268.       Nous avons suivi la situation des six établissements d'enseignement de Transnistrie qui enseignent le moldave-roumain en alphabet latin, conformément au programme du ministère moldave de l'éducation.

269.       Le Lycée moldave Evrica, situé dans la ville de Ribnitsa, est confisqué depuis plus de deux ans maintenant par l'administration locale. Sa construction, entreprise par le gouvernement de Chisinau, était presque achevée lorsque la milice transnistrienne occupa de force le bâtiment, qui fut confisqué au point culminant de la crise scolaire de l'été 2004. Alors que le bâtiment inoccupé commence à se détériorer sérieusement, les élèves du lycée doivent suivre leurs cours dans les locaux de la crèche appartenant à l'aciérie locale et loué à titre provisoire par le ministère moldave de l'Education. Aucun accord n'a été conclu en ce qui concerne la location du terrain sur lequel est situé ce bâtiment.

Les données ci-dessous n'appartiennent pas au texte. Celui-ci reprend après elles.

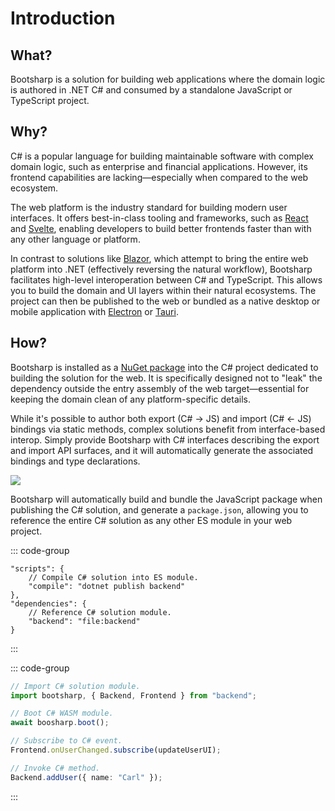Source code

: # Introduction

## What?

Bootsharp is a solution for building web applications where the domain logic is authored in .NET C# and consumed by a standalone JavaScript or TypeScript project.

## Why?

C# is a popular language for building maintainable software with complex domain logic, such as enterprise and financial applications. However, its frontend capabilities are lacking—especially when compared to the web ecosystem.

The web platform is the industry standard for building modern user interfaces. It offers best-in-class tooling and frameworks, such as [React](https://react.dev) and [Svelte](https://svelte.dev), enabling developers to build better frontends faster than with any other language or platform.

In contrast to solutions like [Blazor](https://dotnet.microsoft.com/en-us/apps/aspnet/web-apps/blazor), which attempt to bring the entire web platform into .NET (effectively reversing the natural workflow), Bootsharp facilitates high-level interoperation between C# and TypeScript. This allows you to build the domain and UI layers within their natural ecosystems. The project can then be published to the web or bundled as a native desktop or mobile application with [Electron](https://electronjs.org) or [Tauri](https://tauri.app).

## How?

Bootsharp is installed as a [NuGet package](https://www.nuget.org/packages/Bootsharp) into the C# project dedicated to building the solution for the web. It is specifically designed not to "leak" the dependency outside the entry assembly of the web target—essential for keeping the domain clean of any platform-specific details.

While it's possible to author both export (C# → JS) and import (C# ← JS) bindings via static methods, complex solutions benefit from interface-based interop. Simply provide Bootsharp with C# interfaces describing the export and import API surfaces, and it will automatically generate the associated bindings and type declarations.

![](/img/banner.png)

Bootsharp will automatically build and bundle the JavaScript package when publishing the C# solution, and generate a `package.json`, allowing you to reference the entire C# solution as any other ES module in your web project.

::: code-group
```jsonc [package.json]
"scripts": {
    // Compile C# solution into ES module.
    "compile": "dotnet publish backend"
},
"dependencies": {
    // Reference C# solution module.
    "backend": "file:backend"
}
```
:::

::: code-group
```ts [main.ts]
// Import C# solution module.
import bootsharp, { Backend, Frontend } from "backend";

// Boot C# WASM module.
await boosharp.boot();

// Subscribe to C# event.
Frontend.onUserChanged.subscribe(updateUserUI);

// Invoke C# method.
Backend.addUser({ name: "Carl" });
```
:::
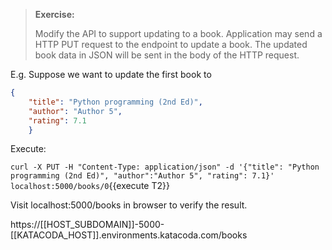 > **Exercise:**
>
> Modify the API to support updating to a book.
> Application may send a HTTP PUT request to the endpoint to update a book. 
> The updated book data in JSON will be sent in the body of the HTTP request.


E.g. Suppose we want to  update the first book to 
```json
{
	"title": "Python programming (2nd Ed)", 
	"author": "Author 5", 
	"rating": 7.1
	}
```

Execute:

`curl -X PUT -H "Content-Type: application/json" -d '{"title": "Python programming (2nd Ed)", "author":"Author 5", "rating": 7.1}' localhost:5000/books/0`{{execute T2}}

Visit localhost:5000/books in browser to verify the result.

https://[[HOST_SUBDOMAIN]]-5000-[[KATACODA_HOST]].environments.katacoda.com/books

270.       Quoique les six écoles en question soient maintenant enregistrées à titre définitif, les négociations se poursuivent avec un succès moyen sur les autres matières à contestation, par exemple les programmes, le permis et l'accréditation.

271.       Au mois de novembre 2006, la Cour européenne des Droits de l'Homme a accepté d'examiner en urgence les requêtes présentées par trois de ces établissements, qui accusent les gouvernements de Moldova et la Fédération de Russie de violer leur droit à l'éducation et leur droit de travailler dans des conditions de non-discrimination.

7.       SUITE DE LA PROCÉDURE DE SUIVI

272.       Selon la procédure courante, après examen du présent avant-projet de rapport par la commission de suivi, ce document est remis à la délégation parlementaire moldave, qui peut communiquer ses commentaires à son sujet dans un délai de trois mois.

273.       Les commentaires de la délégation moldave ont été transmis à la fin d'avril et examinés par la commission le 15 mai 2007. Lors de cette réunion, la commission a décidé de reporter l'examen du rapport après les élections locales du 3 juin 2007. Elle a chargé les rapporteurs de mettre le rapport à jour, compte tenu des observations de la délégation moldave, et d'élaborer un projet de résolution pour examen par la commission à sa réunion du 12 septembre 2007. Le projet de résolution sera ensuite discuté par l'Assemblée en séance plénière au cours de la partie de session d'octobre 2007.

274.       Le présent document est une version révisée et actualisée de l'avant-projet de rapport. Il prend en compte les commentaires de la délégation moldave ainsi que les réponses aux questions précises qui avaient été posées dans l'avant-projet de rapport.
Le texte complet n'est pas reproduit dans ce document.